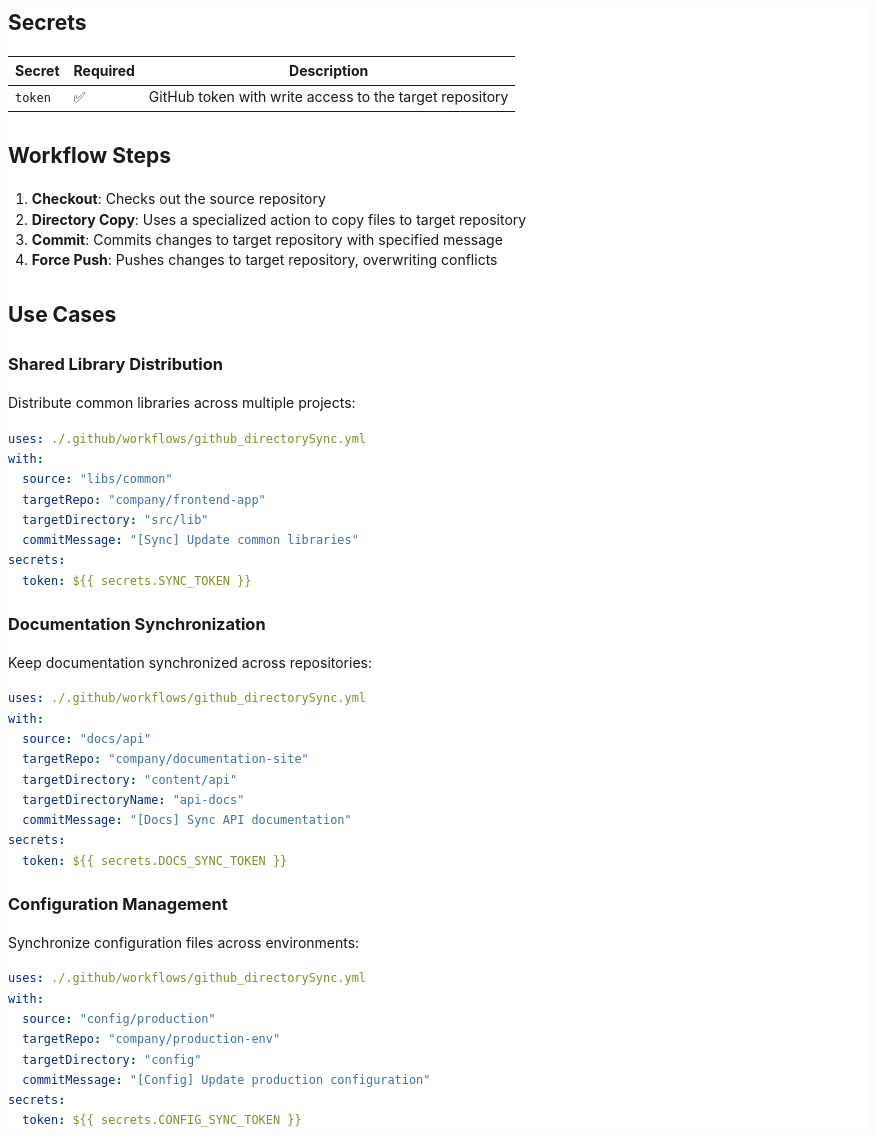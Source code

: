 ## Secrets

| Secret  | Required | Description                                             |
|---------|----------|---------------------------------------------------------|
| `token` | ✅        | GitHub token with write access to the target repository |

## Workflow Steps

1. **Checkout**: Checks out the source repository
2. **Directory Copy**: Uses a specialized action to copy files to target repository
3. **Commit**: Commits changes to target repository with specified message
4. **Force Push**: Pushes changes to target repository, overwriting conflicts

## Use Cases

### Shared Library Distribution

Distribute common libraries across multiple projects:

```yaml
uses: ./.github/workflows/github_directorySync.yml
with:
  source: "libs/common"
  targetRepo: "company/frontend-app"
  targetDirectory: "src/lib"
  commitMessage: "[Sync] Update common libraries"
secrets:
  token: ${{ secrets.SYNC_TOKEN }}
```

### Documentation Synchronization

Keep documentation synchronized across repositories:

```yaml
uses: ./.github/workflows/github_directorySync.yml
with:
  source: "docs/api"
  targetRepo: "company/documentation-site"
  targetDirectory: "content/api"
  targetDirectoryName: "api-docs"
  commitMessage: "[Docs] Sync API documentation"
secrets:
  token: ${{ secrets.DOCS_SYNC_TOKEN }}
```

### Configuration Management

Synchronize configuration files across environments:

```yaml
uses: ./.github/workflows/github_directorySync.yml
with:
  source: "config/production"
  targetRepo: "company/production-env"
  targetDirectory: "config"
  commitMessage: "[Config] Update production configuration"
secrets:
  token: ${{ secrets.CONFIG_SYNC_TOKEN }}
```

==

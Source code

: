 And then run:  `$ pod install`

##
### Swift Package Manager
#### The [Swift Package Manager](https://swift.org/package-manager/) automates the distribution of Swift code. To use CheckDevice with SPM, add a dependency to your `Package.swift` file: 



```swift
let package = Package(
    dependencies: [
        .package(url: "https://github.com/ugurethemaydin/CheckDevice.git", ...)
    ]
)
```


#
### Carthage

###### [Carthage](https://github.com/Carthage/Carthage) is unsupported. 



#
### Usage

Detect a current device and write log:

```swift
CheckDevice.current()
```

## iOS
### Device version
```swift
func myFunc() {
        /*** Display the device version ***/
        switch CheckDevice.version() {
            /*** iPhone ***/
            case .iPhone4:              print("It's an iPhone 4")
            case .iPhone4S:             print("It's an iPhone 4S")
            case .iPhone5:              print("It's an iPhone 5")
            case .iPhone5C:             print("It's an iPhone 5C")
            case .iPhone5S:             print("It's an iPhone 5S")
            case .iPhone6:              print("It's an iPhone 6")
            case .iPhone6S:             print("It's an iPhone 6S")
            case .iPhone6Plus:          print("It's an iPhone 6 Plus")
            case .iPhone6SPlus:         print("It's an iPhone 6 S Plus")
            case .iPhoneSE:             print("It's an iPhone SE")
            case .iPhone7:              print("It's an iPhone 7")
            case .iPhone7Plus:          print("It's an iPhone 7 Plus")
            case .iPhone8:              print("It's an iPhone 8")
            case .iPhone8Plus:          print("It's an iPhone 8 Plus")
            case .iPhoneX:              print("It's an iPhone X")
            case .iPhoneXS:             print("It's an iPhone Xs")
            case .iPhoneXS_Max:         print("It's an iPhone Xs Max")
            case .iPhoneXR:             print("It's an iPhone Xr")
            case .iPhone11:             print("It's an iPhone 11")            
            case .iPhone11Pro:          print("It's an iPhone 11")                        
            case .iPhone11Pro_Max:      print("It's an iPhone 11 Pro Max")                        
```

> Task:
Please copy every line of the data that carries the string "Carthage".

> Response for this exercise:
### Carthage
###### [Carthage](https://github.com/Carthage/Carthage) is unsupported. 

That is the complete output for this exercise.